Every line with the string "clients" must be copied from the entries below.

══ Data excerpts

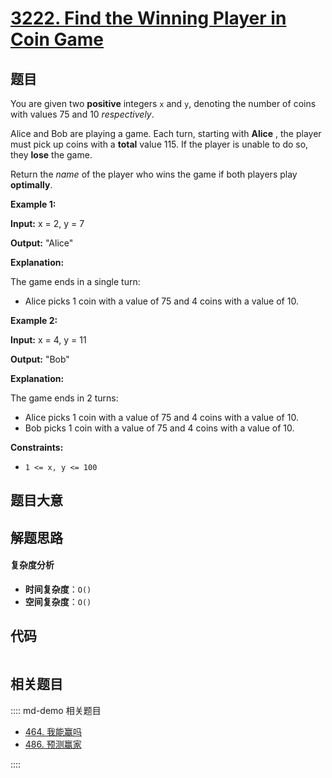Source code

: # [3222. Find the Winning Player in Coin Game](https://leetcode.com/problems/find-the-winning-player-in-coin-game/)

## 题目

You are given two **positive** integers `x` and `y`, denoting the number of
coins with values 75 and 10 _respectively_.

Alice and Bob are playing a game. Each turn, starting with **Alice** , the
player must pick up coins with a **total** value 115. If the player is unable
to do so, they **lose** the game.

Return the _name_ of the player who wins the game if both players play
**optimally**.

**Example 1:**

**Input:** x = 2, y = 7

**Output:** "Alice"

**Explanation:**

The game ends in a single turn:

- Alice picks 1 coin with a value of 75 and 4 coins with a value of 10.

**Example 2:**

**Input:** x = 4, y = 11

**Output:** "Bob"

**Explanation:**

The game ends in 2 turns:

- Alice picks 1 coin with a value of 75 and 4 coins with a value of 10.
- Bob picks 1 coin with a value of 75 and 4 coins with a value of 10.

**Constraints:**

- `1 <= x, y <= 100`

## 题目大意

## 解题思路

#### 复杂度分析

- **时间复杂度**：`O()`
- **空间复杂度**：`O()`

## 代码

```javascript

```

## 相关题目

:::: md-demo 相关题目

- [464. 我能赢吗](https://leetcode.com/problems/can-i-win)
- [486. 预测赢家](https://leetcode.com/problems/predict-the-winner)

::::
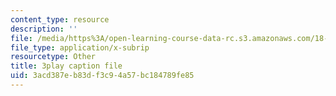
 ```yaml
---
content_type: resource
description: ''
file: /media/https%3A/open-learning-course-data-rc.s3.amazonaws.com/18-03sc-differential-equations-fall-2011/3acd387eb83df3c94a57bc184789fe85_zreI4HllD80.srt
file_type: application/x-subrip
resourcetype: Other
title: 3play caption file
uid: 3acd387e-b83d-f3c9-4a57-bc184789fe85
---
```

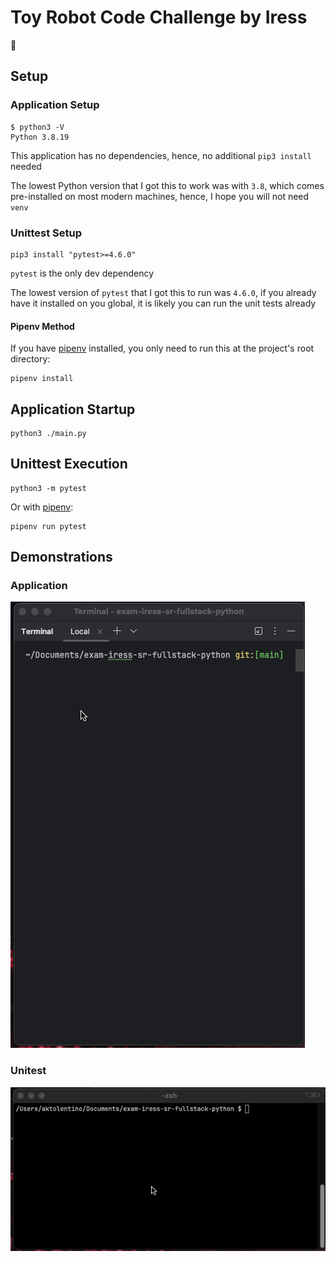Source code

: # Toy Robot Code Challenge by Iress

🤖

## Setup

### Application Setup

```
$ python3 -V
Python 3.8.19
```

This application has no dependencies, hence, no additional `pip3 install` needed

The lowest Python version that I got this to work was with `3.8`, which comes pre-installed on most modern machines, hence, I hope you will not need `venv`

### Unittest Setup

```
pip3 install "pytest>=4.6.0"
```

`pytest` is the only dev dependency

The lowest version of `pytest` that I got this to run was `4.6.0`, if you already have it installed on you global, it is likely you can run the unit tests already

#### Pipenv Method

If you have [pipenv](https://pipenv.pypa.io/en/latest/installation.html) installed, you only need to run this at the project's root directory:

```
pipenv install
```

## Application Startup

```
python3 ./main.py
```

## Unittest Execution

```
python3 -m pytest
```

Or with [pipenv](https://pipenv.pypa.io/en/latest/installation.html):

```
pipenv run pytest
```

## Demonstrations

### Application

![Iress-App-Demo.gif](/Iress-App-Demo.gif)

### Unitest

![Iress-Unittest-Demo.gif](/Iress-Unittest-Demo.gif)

════
══ Data excerpts

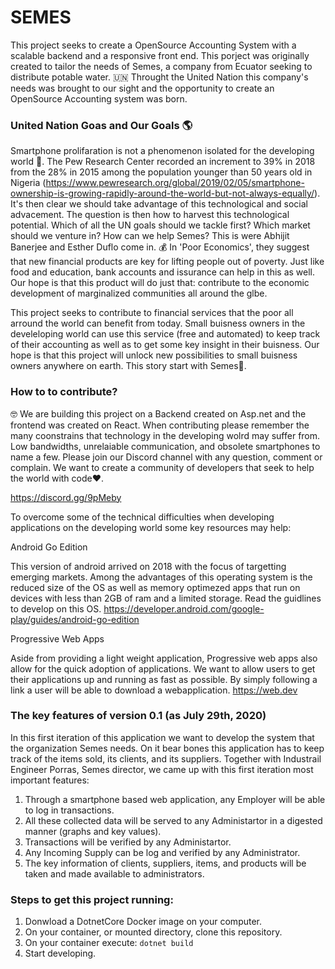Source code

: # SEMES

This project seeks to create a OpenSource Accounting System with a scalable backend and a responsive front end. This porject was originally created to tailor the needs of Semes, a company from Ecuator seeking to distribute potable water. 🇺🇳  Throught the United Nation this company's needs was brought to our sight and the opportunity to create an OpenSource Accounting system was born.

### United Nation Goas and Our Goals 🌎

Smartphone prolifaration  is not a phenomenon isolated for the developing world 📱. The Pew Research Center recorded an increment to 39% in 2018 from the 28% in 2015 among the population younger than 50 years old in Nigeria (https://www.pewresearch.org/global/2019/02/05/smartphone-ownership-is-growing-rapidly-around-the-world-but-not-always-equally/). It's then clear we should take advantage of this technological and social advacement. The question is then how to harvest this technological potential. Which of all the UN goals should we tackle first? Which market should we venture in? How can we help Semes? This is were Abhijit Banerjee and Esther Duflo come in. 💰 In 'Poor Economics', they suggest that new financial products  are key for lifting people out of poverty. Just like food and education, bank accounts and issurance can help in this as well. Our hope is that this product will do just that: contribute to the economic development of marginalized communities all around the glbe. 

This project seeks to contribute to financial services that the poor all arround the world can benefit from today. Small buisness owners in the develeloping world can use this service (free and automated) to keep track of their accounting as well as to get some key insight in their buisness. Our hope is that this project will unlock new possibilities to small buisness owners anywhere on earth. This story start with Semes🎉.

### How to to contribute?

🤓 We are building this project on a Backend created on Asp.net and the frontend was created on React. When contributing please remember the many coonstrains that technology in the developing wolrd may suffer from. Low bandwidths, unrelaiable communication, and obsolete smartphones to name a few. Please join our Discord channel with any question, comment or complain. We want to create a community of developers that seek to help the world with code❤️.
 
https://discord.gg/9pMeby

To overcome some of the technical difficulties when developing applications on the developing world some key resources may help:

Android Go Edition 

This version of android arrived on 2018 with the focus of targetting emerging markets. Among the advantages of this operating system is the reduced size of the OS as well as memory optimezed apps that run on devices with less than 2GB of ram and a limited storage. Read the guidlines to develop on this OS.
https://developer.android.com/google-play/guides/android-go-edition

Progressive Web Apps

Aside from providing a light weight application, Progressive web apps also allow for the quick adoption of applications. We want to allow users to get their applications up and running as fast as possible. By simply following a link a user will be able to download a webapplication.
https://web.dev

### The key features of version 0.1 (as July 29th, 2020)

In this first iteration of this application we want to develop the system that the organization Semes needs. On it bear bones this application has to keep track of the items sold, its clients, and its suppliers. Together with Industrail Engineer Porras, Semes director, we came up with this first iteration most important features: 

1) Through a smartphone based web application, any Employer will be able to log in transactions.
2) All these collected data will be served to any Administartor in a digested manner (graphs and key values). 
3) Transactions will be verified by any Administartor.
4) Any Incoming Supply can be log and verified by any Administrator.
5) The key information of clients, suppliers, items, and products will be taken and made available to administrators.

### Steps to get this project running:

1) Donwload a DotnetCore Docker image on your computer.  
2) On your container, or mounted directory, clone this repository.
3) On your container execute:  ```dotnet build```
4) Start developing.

════
══ Data excerpts

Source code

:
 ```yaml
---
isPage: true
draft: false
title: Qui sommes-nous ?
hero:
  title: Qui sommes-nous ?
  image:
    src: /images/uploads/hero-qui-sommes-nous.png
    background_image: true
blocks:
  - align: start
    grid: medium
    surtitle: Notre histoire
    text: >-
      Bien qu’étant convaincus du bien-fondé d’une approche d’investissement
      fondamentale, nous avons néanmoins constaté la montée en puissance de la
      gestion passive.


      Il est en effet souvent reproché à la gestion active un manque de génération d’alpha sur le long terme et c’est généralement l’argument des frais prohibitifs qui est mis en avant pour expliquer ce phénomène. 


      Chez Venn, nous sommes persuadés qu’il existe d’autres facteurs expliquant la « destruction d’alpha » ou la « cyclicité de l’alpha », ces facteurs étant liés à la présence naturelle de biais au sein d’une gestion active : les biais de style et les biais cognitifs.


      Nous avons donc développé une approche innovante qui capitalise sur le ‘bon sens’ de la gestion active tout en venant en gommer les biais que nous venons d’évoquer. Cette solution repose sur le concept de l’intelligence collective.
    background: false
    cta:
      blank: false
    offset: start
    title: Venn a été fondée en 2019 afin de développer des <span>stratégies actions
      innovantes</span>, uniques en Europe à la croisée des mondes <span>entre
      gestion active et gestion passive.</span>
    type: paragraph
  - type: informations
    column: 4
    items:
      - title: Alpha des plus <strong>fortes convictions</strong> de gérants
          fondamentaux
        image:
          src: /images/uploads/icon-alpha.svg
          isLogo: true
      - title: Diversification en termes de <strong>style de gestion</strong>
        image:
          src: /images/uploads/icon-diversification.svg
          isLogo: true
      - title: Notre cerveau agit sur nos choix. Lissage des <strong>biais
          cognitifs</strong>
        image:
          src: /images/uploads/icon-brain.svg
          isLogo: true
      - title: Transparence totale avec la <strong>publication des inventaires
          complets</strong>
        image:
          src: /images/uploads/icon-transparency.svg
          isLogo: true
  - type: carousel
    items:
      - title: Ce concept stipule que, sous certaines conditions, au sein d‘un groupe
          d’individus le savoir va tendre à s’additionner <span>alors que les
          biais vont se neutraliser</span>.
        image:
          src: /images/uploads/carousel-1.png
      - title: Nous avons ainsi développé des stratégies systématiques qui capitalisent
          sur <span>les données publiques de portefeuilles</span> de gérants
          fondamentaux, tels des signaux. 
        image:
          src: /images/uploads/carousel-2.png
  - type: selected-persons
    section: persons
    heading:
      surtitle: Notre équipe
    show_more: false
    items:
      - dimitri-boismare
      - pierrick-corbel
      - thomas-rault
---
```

════

Answer to the problem:
In this first iteration of this application we want to develop the system that the organization Semes needs. On it bear bones this application has to keep track of the items sold, its clients, and its suppliers. Together with Industrail Engineer Porras, Semes director, we came up with this first iteration most important features: 
5) The key information of clients, suppliers, items, and products will be taken and made available to administrators.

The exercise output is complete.